Every line below that mentions the word "biết" should be copied out.
[[ Records for processing, beginning ]]
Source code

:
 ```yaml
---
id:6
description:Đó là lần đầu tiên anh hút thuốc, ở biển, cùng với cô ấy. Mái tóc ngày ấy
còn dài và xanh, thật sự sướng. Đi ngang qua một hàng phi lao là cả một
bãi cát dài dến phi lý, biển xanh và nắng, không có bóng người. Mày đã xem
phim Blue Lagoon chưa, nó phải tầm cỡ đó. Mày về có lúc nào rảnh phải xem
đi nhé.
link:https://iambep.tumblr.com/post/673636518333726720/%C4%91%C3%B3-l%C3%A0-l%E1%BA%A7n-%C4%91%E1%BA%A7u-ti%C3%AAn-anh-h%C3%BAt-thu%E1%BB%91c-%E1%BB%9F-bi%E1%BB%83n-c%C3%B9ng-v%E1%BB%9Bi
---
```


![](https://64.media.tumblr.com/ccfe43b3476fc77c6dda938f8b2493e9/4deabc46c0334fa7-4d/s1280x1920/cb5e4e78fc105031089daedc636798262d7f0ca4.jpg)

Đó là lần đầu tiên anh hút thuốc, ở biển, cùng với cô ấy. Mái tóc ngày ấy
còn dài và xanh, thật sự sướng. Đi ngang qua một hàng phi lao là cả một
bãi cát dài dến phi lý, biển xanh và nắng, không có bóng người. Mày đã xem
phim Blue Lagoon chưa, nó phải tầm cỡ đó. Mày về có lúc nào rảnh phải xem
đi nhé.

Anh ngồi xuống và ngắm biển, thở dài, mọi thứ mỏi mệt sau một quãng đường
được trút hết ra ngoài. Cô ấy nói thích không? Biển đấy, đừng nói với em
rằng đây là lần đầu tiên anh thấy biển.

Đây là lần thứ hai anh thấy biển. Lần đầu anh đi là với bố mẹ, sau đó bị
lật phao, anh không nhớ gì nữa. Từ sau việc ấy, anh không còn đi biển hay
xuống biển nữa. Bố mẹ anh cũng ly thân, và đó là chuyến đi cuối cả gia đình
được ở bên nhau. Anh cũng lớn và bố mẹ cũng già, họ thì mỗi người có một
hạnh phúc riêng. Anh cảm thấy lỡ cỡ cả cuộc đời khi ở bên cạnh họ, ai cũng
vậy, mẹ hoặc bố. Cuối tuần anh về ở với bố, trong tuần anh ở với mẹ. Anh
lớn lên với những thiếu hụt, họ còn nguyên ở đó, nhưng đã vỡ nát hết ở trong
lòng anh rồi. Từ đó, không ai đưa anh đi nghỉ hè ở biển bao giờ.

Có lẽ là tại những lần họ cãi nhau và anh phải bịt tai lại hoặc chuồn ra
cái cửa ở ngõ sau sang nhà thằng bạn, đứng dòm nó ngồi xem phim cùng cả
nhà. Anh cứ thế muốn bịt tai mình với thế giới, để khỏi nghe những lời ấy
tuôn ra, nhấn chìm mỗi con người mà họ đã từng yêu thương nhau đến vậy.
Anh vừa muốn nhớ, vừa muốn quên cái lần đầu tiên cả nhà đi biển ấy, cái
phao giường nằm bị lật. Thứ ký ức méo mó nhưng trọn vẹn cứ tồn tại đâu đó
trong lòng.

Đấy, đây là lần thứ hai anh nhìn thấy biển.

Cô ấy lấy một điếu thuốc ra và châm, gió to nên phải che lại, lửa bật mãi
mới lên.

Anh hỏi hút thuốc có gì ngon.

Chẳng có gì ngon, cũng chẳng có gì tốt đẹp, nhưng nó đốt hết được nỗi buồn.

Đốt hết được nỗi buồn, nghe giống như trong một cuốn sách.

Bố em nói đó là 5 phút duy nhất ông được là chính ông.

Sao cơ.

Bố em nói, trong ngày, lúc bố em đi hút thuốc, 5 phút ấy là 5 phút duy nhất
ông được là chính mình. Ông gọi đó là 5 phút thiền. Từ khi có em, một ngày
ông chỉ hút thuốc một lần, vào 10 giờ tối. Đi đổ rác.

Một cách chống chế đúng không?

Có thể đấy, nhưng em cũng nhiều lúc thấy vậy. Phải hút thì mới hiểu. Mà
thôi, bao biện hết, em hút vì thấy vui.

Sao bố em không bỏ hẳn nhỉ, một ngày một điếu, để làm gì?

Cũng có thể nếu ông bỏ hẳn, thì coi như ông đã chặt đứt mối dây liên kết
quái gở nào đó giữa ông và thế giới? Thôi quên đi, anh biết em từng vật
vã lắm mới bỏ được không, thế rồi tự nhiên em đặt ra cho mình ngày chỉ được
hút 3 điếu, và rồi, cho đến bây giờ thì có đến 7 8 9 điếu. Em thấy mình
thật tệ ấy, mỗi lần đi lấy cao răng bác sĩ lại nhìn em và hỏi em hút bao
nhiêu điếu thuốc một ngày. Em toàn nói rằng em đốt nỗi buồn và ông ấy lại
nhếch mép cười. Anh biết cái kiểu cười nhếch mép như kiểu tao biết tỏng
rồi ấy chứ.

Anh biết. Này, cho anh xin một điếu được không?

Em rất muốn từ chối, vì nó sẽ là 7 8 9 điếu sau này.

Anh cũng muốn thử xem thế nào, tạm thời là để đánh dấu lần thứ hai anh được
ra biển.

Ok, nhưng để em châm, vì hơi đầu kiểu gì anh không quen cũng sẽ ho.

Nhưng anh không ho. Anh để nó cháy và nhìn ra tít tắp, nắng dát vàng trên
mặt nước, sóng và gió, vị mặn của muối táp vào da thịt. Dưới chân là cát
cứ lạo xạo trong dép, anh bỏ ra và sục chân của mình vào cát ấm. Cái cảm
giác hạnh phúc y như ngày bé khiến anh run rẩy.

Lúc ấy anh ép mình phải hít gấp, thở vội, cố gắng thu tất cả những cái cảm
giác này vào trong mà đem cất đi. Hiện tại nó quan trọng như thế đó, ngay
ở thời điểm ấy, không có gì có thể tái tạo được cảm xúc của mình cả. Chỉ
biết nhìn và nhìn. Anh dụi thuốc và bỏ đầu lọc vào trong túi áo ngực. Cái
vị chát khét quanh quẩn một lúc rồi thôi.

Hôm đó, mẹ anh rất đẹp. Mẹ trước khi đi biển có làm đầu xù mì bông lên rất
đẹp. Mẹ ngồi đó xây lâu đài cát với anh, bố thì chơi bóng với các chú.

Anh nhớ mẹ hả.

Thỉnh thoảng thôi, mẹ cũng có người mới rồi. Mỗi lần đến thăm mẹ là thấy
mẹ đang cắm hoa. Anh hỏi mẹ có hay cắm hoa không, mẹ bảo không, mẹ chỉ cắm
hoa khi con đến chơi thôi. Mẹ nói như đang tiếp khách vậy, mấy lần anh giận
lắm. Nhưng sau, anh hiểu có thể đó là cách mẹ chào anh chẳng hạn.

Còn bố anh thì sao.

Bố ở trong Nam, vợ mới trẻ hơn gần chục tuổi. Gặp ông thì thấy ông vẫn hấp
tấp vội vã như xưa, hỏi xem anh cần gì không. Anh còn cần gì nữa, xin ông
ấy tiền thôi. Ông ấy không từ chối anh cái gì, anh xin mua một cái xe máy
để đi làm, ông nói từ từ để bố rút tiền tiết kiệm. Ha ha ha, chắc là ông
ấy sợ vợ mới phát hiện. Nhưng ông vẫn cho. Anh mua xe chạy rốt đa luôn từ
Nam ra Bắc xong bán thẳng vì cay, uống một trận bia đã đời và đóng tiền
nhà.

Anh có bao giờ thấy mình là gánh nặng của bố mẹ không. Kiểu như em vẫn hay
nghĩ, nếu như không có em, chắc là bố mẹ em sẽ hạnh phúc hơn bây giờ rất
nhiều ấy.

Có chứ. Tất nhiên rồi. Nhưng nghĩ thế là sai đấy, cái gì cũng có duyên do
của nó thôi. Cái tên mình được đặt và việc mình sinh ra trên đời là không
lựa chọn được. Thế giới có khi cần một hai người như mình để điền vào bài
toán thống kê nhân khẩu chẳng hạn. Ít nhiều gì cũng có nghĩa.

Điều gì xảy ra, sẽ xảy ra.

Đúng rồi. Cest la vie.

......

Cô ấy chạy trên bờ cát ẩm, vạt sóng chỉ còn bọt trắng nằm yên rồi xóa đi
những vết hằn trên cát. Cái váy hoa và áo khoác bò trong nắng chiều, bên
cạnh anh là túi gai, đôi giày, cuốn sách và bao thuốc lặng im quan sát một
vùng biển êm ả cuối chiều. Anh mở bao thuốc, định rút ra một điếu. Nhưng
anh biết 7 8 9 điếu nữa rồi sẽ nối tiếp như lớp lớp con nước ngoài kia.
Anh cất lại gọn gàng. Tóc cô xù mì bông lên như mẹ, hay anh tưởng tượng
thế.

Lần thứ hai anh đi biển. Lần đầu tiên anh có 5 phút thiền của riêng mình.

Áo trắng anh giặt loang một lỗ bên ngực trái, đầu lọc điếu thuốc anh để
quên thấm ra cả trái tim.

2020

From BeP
[[ Records for processing, end ]]
Written answer
quái gở nào đó giữa ông và thế giới? Thôi quên đi, anh biết em từng vật
nhếch mép cười. Anh biết cái kiểu cười nhếch mép như kiểu tao biết tỏng
Anh biết. Này, cho anh xin một điếu được không?
biết nhìn và nhìn. Anh dụi thuốc và bỏ đầu lọc vào trong túi áo ngực. Cái
anh biết 7 8 9 điếu nữa rồi sẽ nối tiếp như lớp lớp con nước ngoài kia.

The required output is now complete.